Aim of the exercise: Each entry that follows is to be duplicated exactly, without its images.

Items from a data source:
........

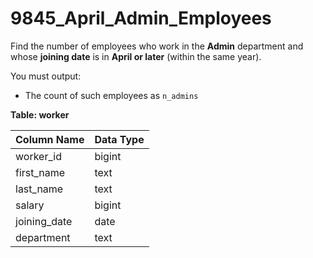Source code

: # 9845_April_Admin_Employees

Find the number of employees who work in the **Admin** department and whose **joining date** is in **April or later** (within the same year).

You must output:
- The count of such employees as `n_admins`

**Table: worker**

| Column Name   | Data Type |
|---------------|-----------|
| worker_id     | bigint    |
| first_name    | text      |
| last_name     | text      |
| salary        | bigint    |
| joining_date  | date      |
| department    | text      |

........

Answer to this task:
Source code

: # 9845_April_Admin_Employees

Find the number of employees who work in the **Admin** department and whose **joining date** is in **April or later** (within the same year).

You must output:
- The count of such employees as `n_admins`

**Table: worker**

| Column Name   | Data Type |
|---------------|-----------|
| worker_id     | bigint    |
| first_name    | text      |
| last_name     | text      |
| salary        | bigint    |
| joining_date  | date      |
| department    | text      |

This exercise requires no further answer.